1.

0 OBJECTIVE
To lay down the Procedure for Manufacturing of Tablets & Capsules.
2.0 SCOPE
This SOP shall be applicable for Tablet & Capsule Manufacturing in the Production
department.
3.0 RESPONSIBILITY
3.1 Execution: Operator
3.2 Checking: Production Pharmacist & Above

4.0 ACCOUNTABILITY
HOD-Production/ Assigned Designee
5.0 PROCEDURE

5.1 PLANNING
The activities in manufacturing department should be planned according to the
production schedule by Production Executive or Production Manager for the respective
month, and specifically for the respective week.

5.2 OBTAINING THE BATCH DOCUMENT

According to plan production person shall generate Process order No. of respective
products and obtained the batch no. and batch documents from Q.A. department, for
this a request is to be raised to Q.A. department mentioning the Product Name and
Process order No. as required.
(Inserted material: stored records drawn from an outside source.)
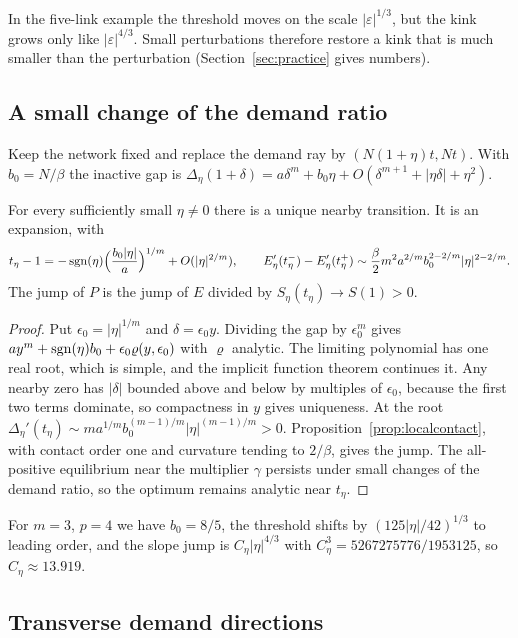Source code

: In the five-link example the threshold moves on the scale $|\varepsilon|^{1/3}$, but the kink grows only like $|\varepsilon|^{4/3}$. Small perturbations therefore restore a kink that is much smaller than the perturbation (Section~\ref{sec:practice} gives numbers).

\subsection{A small change of the demand ratio}

Keep the network fixed and replace the demand ray by $(N(1+\eta)t,Nt)$. With $b_0=N/\beta$ the inactive gap is $\Delta_\eta(1+\delta)=a\delta^m+b_0\eta+O(\delta^{m+1}+|\eta\delta|+\eta^2)$.

\begin{proposition}\label{prop:demandunfolding}
For every sufficiently small $\eta\ne0$ there is a unique nearby transition. It is an expansion, with
\[
 t_\eta-1=-\sgn(\eta)\Bigl(\frac{b_0|\eta|}{a}\Bigr)^{1/m}+O(|\eta|^{2/m}),\qquad
 E_\eta'(t_\eta^-)-E_\eta'(t_\eta^+)\sim\frac\beta2m^2a^{2/m}b_0^{2-2/m}|\eta|^{2-2/m}.
\]
The jump of $P$ is the jump of $E$ divided by $S_\eta(t_\eta)\to S(1)>0$.
\end{proposition}
\begin{proof}
Put $\epsilon_0=|\eta|^{1/m}$ and $\delta=\epsilon_0y$. Dividing the gap by $\epsilon_0^m$ gives $ay^m+\sgn(\eta)b_0+\epsilon_0\varrho(y,\epsilon_0)$ with $\varrho$ analytic. The limiting polynomial has one real root, which is simple, and the implicit function theorem continues it. Any nearby zero has $|\delta|$ bounded above and below by multiples of $\epsilon_0$, because the first two terms dominate, so compactness in $y$ gives uniqueness. At the root $\Delta_\eta'(t_\eta)\sim ma^{1/m}b_0^{(m-1)/m}|\eta|^{(m-1)/m}>0$. Proposition~\ref{prop:localcontact}, with contact order one and curvature tending to $2/\beta$, gives the jump. The all-positive equilibrium near the multiplier $\gamma$ persists under small changes of the demand ratio, so the optimum remains analytic near $t_\eta$.
\end{proof}

For $m=3$, $p=4$ we have $b_0=8/5$, the threshold shifts by $(125|\eta|/42)^{1/3}$ to leading order, and the slope jump is $C_\eta|\eta|^{4/3}$ with $C_\eta^3=5267275776/1953125$, so $C_\eta\approx13.919$.

\subsection{Transverse demand directions}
After the generation of the batch documents by Q.A.
department, the production department should receive it form Q.A. department duly
signed by Q.A. Officer. The production person should also sign while receiving the
document after checking the pages, issue no, batch details etc.

5.3 REQUISITION TO THE STORES

The raw material requisition / Bill of material should be raised preferably in advance, to
issue of the raw materials for respective batches. The store person should make
necessary arrangements for the dispensing accordingly.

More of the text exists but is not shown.